I don't know what I expected when I went to Sevilla -- whatever it may have been, it didn't include me walking about, mouth half-open, teeny little mind boggled by a seemingly endless display of beauty.
We wandered through narrow streets, stopping to eat now and then, getting something to drink -- passing, in one district, shop after shop after shop of wedding/confirmation/communion dresses. One tienda after another, display windows filled with gowns, some modest, some elaborate and showy. A startling peek into one aspect of local life, apparently a high-priority aspect.

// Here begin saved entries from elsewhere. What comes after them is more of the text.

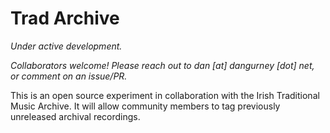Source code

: # Trad Archive

_Under active development._ 

_Collaborators welcome! Please reach out to dan [at] dangurney [dot] net, or comment on an issue/PR._

This is an open source experiment in collaboration with the Irish Traditional Music Archive. It will allow community members to tag previously unreleased archival recordings. 
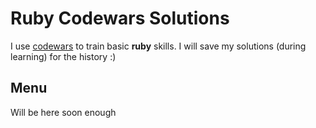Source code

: # Ruby Codewars Solutions

I use [codewars](https://www.codewars.com/users/DanteOnline) to train basic **ruby** skills.
I will save my solutions (during learning) for the history :)

## Menu

Will be here soon enough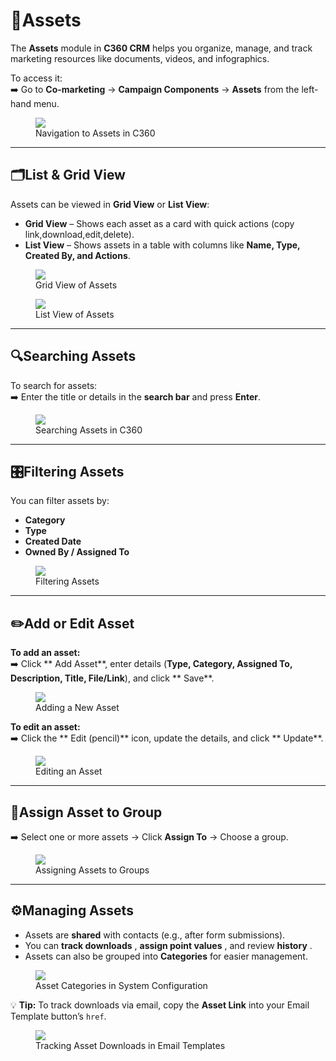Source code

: # **📂Assets** 

The **Assets** module in **C360 CRM** helps you organize, manage, and track marketing resources like documents, videos, and infographics.

To access it:  
➡️ Go to **Co-marketing** → **Campaign Components** → **Assets** from the left-hand menu.

<figure>
  <img src="media/image1.png" style={{width:"100%", maxWidth:"650px"}} />
  <figcaption>Navigation to Assets in C360</figcaption>
</figure>

---

## **🗂️List & Grid View** 

Assets can be viewed in **Grid View** or **List View**:  

- **Grid View**  – Shows each asset as a card with quick actions (copy link,download,edit,delete).  
- **List View**  – Shows assets in a table with columns like **Name, Type, Created By, and Actions**.  

<figure>
  <img src="media/image2.png" style={{width:"100%", maxWidth:"650px"}} />
  <figcaption>Grid View of Assets</figcaption>
</figure>

<figure>
  <img src="media/image2b.png" style={{width:"100%", maxWidth:"650px"}} />
  <figcaption>List View of Assets</figcaption>
</figure>

---

## **🔍Searching Assets** 

To search for assets:  
➡️ Enter the title or details in the **search bar** and press **Enter**.  

<figure>
  <img src="media/image4.png" style={{width:"100%", maxWidth:"650px"}} />
  <figcaption>Searching Assets in C360</figcaption>
</figure>

---

## **🎛️Filtering Assets** 

You can filter assets by:  
- **Category**   
- **Type**   
- **Created Date**   
- **Owned By / Assigned To**  

<figure>
  <img src="media/image5.png" style={{width:"100%", maxWidth:"650px"}} />
  <figcaption>Filtering Assets</figcaption>
</figure>

---

## **✏️Add or Edit Asset** 

**To add an asset:**  
➡️ Click ** Add Asset**, enter details (**Type, Category, Assigned To, Description, Title, File/Link**), and click ** Save**.  

<figure>
  <img src="media/image6.png" style={{width:"100%", maxWidth:"650px"}} />
  <figcaption> Adding a New Asset</figcaption>
</figure>

**To edit an asset:**  
➡️ Click the ** Edit (pencil)** icon, update the details, and click ** Update**.  

<figure>
  <img src="media/image2c.png" style={{width:"100%", maxWidth:"600px"}} />
  <figcaption> Editing an Asset</figcaption>
</figure>

---

## **👥Assign Asset to Group** 

➡️ Select one or more assets → Click **Assign To** → Choose a group.  

<figure>
  <img src="media/image9.png" style={{width:"100%", maxWidth:"650px"}} />
  <figcaption> Assigning Assets to Groups</figcaption>
</figure>

---

## **⚙️Managing Assets** 

- Assets are **shared**  with contacts (e.g., after form submissions).  
- You can **track downloads** , **assign point values** , and review **history** .  
- Assets can also be grouped into **Categories**  for easier management.  

<figure>
  <img src="media/image10.png" style={{width:"100%", maxWidth:"650px"}} />
  <figcaption> Asset Categories in System Configuration</figcaption>
</figure>

💡 **Tip:** To track downloads via email, copy the **Asset Link**  into your Email Template button’s `href`.  

<figure>
  <img src="media/image11.png" style={{width:"100%", maxWidth:"650px"}} />
  <figcaption> Tracking Asset Downloads in Email Templates</figcaption>
</figure>


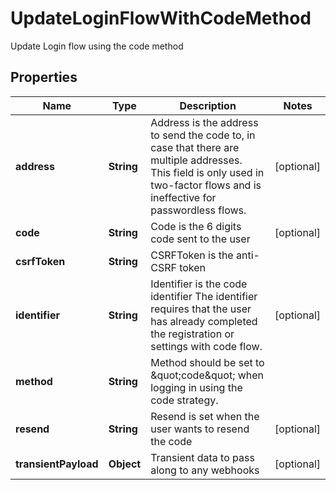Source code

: 

# UpdateLoginFlowWithCodeMethod

Update Login flow using the code method

## Properties

| Name | Type | Description | Notes |
|------------ | ------------- | ------------- | -------------|
|**address** | **String** | Address is the address to send the code to, in case that there are multiple addresses. This field is only used in two-factor flows and is ineffective for passwordless flows. |  [optional] |
|**code** | **String** | Code is the 6 digits code sent to the user |  [optional] |
|**csrfToken** | **String** | CSRFToken is the anti-CSRF token |  |
|**identifier** | **String** | Identifier is the code identifier The identifier requires that the user has already completed the registration or settings with code flow. |  [optional] |
|**method** | **String** | Method should be set to \&quot;code\&quot; when logging in using the code strategy. |  |
|**resend** | **String** | Resend is set when the user wants to resend the code |  [optional] |
|**transientPayload** | **Object** | Transient data to pass along to any webhooks |  [optional] |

And everywhere we went, beautiful architecture, beautiful old buildings in various states of care and repair. If I go on about this the way I'm inclined to, it will become brutally tedious in no time flat, so I'll foist some images on you instead:
Meanwhile, back at the hotel, in order to get a room with separate beds, G. and I had to book a triple, which turned out to have two single beds jammed together (miming a double) and one lonely single bed lurking just off the foot of the faux double. Three beds, a desk, a chair (along with the stray night table), all crammed into a small, dark space. A door led to the bodily functions annex: a long, narrow tiled room with a humongo, family-sized bathtub, and a more modest tiled dungeon with toilet/bidét/sink. Thank god for the annex, man. There were windows in there, and it didn't have the faint, mysterious, stale smell that the bed chamber had.
It had been a while since I'd shared a room with another male -- I'd forgotten the locker room aspect of having another guy in one's living space. There were a couple of moments when I surprised G. as he'd just finished taking a whiz, he seemed surprisingly jumpy. I found out why when a folded, slightly moist square of toilet paper fell from his hands to the floor. A peeny pad! (Something I will confess to having used from time to time.) Yet another confirmation of an old, uncouth truism: No matter how you shake and dance, the last few drops go down your blahblahblah.
He's an older guy, he doesn't have a 'puter, he has no idea I'm writing about this. That's probably a good thing.